Baru-baru ini, Agence
Frence-Presse (AFP) merilis berita yang menyedihkan: ‘School exam cheating rampant in
graft-ridden Indonesia (Kecurangan saat ujian sekolah
merajalela di Indone. sia yang penuh korupsi).’ Badan ini tidak hanya mengumumkan temuannya
pada kecurangan yang merajalela di Indonesia tetapi juga menghubungkan korupsi
dengan kebiasaan buruk ini. Sederhananya, kita, orang-orang Indonesia, belajar
korupsi di sekolah! Berita itu mungkin benar ataupun tidak, tetapi intinya
dapat merujuk pada pertanyaan yang sama: apakah tujuan akhir kita. Bagi siswa
yang bertujuan mendapat nilai tinggi tanpa bekerja keras, maka kecurangan
merupakan sarana yang menguntungkan. Namun, bagi siswa yang memahami tujuan
pendidikan, kecurangan adalah kecurangan.
Mari kita kembali ke Injil hari ini. Yesus memutuskan untuk pergi ke
Yerusalem di mana Dia akan memenuhi misi-Nya. Namun, berada di Yerusalem
berarti dia harus menerima fitnah, mengalami penderitaan dan mati sebagai
seorang kriminal. Para murid juga tercerai berai dalam seketika. Petrus menyangkal Dia,
Yudas mengkhianati Dia, dan sisanya melarikan diri. Yerusalem adalah tempat
kegagalan total. Namun, meskipun semua ini, Yesus tidak pernah goyah dan tetap
bertekad bulat. Kenapa? Karena Dia tahu ke mana ia pergi. Dia yakin dengan
tujuan-Nya dan bahkan ia bersedia mengorbankan nyawa-Nya sendiri. Ini adalah
Yerusalem yang sama di mana Yesus dibangkitkan. Ini
adalah kota di mana para murid berkumpul lagi dan menerima Roh Kudus di hari
Pentakosta. Gereja lahir di sana. Yerusalem memang tempat akhir yang mulia.

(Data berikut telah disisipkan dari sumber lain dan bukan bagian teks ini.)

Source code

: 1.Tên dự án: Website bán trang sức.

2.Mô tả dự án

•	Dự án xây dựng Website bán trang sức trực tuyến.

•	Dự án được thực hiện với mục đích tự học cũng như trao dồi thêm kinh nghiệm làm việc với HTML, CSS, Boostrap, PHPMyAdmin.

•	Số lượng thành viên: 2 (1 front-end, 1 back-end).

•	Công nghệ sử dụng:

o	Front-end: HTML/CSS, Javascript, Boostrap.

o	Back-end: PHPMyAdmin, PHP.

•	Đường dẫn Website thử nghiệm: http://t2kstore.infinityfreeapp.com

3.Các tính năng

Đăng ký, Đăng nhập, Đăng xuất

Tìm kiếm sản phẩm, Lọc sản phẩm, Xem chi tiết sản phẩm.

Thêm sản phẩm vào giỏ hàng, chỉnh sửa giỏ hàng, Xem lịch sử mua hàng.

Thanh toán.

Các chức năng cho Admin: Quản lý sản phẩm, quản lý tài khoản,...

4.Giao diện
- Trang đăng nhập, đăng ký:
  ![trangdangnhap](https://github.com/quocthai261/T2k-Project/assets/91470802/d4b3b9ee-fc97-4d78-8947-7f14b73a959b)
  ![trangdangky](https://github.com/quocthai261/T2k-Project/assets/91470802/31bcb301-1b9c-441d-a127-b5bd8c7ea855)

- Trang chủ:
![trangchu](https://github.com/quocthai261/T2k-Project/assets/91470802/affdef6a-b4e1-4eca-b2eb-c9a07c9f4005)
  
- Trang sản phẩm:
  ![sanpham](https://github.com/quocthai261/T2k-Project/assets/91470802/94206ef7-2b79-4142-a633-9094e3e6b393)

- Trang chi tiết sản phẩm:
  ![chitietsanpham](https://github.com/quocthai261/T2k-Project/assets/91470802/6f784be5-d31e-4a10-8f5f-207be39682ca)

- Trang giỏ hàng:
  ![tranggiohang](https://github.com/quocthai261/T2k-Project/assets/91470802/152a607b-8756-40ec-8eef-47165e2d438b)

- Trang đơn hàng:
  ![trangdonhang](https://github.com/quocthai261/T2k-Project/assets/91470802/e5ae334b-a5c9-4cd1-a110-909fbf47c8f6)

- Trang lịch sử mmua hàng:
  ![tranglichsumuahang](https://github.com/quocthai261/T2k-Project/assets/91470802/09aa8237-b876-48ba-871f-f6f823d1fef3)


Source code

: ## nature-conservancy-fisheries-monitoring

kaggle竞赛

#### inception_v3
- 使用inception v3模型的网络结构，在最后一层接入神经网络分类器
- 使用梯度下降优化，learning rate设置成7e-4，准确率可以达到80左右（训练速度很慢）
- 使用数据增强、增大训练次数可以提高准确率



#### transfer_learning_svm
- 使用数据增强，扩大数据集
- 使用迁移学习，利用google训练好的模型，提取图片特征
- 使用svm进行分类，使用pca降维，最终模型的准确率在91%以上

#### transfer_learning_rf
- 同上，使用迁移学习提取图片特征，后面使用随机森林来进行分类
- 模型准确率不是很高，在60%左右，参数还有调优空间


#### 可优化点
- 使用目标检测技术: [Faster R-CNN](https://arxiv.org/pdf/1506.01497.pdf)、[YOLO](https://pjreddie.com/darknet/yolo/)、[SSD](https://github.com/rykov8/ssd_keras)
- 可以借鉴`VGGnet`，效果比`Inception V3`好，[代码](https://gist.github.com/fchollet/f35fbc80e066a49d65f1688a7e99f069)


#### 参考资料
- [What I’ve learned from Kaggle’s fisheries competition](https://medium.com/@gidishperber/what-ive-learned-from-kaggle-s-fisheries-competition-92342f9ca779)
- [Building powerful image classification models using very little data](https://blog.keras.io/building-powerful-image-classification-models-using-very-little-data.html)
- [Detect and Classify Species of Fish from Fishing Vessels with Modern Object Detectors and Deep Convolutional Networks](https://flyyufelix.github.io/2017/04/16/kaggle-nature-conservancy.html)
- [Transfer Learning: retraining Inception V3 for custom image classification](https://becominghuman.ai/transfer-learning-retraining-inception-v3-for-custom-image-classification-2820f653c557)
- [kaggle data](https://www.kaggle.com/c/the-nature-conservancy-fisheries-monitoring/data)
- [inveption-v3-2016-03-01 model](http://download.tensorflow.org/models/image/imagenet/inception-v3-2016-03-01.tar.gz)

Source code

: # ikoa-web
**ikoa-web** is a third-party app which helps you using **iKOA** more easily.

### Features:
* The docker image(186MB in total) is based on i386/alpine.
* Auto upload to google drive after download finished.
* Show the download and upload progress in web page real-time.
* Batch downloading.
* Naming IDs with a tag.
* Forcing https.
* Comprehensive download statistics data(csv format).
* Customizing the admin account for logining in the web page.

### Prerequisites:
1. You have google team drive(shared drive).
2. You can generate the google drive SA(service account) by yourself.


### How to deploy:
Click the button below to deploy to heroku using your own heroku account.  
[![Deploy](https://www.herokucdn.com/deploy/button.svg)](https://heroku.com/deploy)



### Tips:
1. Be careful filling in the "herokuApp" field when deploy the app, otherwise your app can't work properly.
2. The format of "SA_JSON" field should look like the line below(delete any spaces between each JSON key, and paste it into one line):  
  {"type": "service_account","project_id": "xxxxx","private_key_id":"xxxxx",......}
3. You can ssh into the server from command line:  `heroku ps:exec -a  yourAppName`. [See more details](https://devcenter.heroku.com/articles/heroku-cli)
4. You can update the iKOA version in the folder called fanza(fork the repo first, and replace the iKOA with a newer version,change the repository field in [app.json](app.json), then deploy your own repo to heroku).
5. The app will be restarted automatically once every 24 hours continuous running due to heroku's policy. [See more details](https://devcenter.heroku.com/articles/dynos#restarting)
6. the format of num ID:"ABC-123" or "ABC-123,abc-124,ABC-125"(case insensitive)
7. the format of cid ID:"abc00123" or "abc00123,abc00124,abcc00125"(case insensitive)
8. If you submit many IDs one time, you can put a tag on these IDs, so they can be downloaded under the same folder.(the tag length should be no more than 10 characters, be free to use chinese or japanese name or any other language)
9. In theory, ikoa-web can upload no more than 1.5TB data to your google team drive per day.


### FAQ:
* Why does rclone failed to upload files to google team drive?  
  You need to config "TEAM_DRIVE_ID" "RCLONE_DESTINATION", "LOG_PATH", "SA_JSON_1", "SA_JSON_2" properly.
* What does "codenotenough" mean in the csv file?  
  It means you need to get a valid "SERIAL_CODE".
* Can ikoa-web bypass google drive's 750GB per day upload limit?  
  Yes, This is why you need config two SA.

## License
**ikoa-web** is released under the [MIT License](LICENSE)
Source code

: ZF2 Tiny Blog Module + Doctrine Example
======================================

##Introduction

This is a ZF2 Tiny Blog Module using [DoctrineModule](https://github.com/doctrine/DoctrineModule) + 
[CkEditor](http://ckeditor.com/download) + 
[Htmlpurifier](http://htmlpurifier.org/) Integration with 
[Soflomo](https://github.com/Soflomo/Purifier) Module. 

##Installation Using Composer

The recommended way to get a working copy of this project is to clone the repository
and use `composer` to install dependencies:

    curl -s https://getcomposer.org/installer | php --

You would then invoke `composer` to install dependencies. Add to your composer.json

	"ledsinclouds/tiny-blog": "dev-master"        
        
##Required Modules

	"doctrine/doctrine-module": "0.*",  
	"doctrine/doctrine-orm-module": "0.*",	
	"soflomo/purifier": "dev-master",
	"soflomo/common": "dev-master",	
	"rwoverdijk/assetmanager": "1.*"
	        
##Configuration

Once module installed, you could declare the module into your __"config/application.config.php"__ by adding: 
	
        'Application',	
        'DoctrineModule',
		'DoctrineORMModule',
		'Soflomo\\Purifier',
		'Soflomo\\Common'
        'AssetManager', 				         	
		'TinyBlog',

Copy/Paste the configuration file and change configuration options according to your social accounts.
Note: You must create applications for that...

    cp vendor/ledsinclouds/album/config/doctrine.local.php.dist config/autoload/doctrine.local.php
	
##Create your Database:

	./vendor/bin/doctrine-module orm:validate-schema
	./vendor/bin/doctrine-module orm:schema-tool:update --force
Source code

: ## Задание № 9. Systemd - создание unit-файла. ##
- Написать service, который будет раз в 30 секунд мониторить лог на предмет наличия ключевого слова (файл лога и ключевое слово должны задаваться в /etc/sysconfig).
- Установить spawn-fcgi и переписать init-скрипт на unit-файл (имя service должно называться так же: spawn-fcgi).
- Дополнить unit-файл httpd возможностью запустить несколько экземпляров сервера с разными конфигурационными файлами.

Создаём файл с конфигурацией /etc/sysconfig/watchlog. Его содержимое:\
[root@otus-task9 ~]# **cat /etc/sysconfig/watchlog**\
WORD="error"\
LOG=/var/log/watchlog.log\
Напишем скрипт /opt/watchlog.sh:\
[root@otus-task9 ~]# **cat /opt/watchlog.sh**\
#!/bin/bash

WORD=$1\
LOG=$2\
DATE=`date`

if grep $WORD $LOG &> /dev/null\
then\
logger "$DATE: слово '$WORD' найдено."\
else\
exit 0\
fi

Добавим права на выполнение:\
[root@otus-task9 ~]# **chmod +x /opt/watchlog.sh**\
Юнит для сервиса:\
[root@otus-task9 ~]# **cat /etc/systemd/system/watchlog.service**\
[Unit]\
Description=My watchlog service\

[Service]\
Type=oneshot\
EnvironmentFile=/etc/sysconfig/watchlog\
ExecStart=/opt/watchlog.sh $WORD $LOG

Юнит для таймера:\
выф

Apa dan dimanakah Yerusalem kita? Apakah kita sungguh menyadari
Yerusalem kita? Apakah kita siap untuk mengubah haluan jika kita bergerak ke
arah yang salah? Apakah kita bersedia untuk membuat pengorbanan untuk mencapai
Yerusalem kita? Apakah kita akan menyerahkan nyawa kita untuk Yerusalem kita?